Like most people, Alex Scally and Victoria Legrand of Baltimore dream-pop duo Beach House needed a vacation. And like many of those people, they found their way to the visitor-friendly confines of Orlando. Unlike the vast majority of people, though, the two members of Beach House ended up at Will’s Pub to catch a Jesus and Mary Chain tribute show.

“We were writing, just hanging out,” says Legrand about why she and Scally were in Central Florida. “We were trying to take a break from our lives for a little bit, and a friend of ours’ family has a house there, so we stayed there. It was a cheap vacation.”

They were pointed toward Will’s through a fortuitous encounter with Travis Reed of the group Bananafish, who were on the bill that night.

“We had met randomly on the street before that, so we came to see the show,” says Legrand. “We had a good night.”

That January visit came just a couple of weeks before Beach House’s third full-length album, Teen Dream, was released on Sub Pop. It may be somewhat odd to think that a band would be looking to simultaneously “take a break” and write new music just days before the release of what was shaping up to be their breakout album. But despite the breathlessly gauzy sounds Scally and Legrand create as a duo, their music requires and receives an intense amount of focus and consideration.

“It’s a process. It’s organic. Trial and error,” says Legrand about Beach House’s creation process. “As you’re writing, you get three or four songs, and then you realize the sort of direction they’re taking.
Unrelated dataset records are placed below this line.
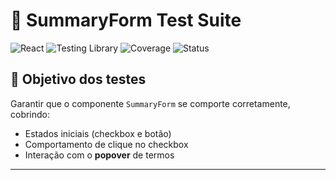 # 🧪 SummaryForm Test Suite

![React](https://img.shields.io/badge/React-2023-blue?logo=react)
![Testing Library](https://img.shields.io/badge/Testing--Library-%40testing--library%2Freact-red?logo=testinglibrary)
![Coverage](https://img.shields.io/badge/Coverage-100%25-brightgreen?style=flat-square)
![Status](https://img.shields.io/badge/Tests-Passing-success?style=flat-square)

## 🎯 Objetivo dos testes

Garantir que o componente `SummaryForm` se comporte corretamente, cobrindo:

- Estados iniciais (checkbox e botão)
- Comportamento de clique no checkbox
- Interação com o **popover** de termos

---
You start to know about the world and the intensity of the music that you’re making. As you’re writing, things become apparent; shapes become apparent, progressions become apparent, the world becomes apparent. It’s like anything you build or grow in life: You can feel the beginning, you can feel the middle and you can feel the end. Birth, life, death.”

That kind of forethought is apparent on Teen Dream. Beach House’s first two albums (a 2006 self-titled disc and 2008’s Devotion) were sublimely crafted and remarkably cohesive albums that, although toiling in a style that emphasizes slow-burn moods and gentle, ethereal progressions, were nonetheless wrapped around a tightly packed emotional core. With their latest disc, however, the band’s swooning, organic approach to instrumentation and arrangement takes on a more direct and front-facing demeanor, providing a more tangible link between Scally’s tranquil vocal style and dense clouds of piano, vintage keyboards, percussion and harmonies.
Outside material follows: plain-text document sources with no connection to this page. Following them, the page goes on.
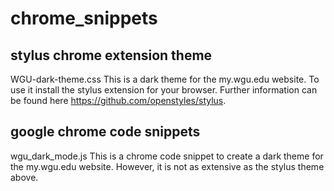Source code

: # chrome_snippets
## stylus chrome extension theme  
WGU-dark-theme.css
This is a dark theme for the my.wgu.edu website.  To use it install the stylus extension for your browser.  Further information can be found here https://github.com/openstyles/stylus.
## google chrome code snippets  
wgu_dark_mode.js 
This is a chrome code snippet to create a dark theme for the my.wgu.edu website.  However, it is not as extensive as the stylus theme above.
“It wasn’t intentional to be more direct. It’s not like we decided to be in anyone’s faces or anything,” says Legrand. “I think that happened more because of things we did in the recording, the place where we recorded and how we recorded certain things. It was all technical things, and they made things feel more physical. But it wasn’t just how we recorded it; there are certain rhythms, certain dynamics, certain shapes and sounds … all those things make it feel like it’s more direct.

“I think the intensity of the emotions [is] something that’s always been in Beach House, and there’s always been a depth, but maybe on the previous records you couldn’t feel it as much. When you’ve got a little more money to spend on the studio or whatever, it’s going to alter the way certain things sound.”
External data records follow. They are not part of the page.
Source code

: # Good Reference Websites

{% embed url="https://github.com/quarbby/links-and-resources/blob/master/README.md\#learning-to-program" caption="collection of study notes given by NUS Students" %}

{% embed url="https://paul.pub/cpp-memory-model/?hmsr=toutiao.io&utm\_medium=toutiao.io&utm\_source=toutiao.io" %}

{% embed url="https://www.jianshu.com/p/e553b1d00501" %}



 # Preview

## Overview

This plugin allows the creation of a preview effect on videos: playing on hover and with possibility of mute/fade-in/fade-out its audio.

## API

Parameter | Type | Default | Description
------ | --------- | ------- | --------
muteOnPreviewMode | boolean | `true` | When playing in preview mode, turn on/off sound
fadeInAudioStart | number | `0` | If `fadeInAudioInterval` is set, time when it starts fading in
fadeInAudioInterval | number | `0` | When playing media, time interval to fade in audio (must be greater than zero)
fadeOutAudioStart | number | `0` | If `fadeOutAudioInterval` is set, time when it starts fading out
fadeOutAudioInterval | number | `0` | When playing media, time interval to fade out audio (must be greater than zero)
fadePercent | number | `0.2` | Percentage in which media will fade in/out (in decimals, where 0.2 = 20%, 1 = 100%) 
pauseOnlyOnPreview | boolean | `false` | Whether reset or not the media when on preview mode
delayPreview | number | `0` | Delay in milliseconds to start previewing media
Having that bit of financial freedom was a boon to Beach House’s production process, giving the duo more than twice the amount of time in the studio this time around than on their previous album. Amazingly, none of the warm and fragile heart of Beach House’s music was tempered by this extended recording session.

“Alex and I have always been in complete control, and we’ve never gone into the studio without a very clear idea about how we want things to sound,” says Legrand. “Every song on the record was demoed and arranged and set in place before we went in to record. We don’t leave questions to be answered in the studio, but we do discover certain things.

“Still, I think too much time in the studio can destroy a record, but too little time can affect you having your vision fully realized. Of course, there are still things that we wish we could have done differently, but I think that’s great. Being satisfied is a terrible thing.”

First appeared Oct. 7, 2010 in Orlando Weekly.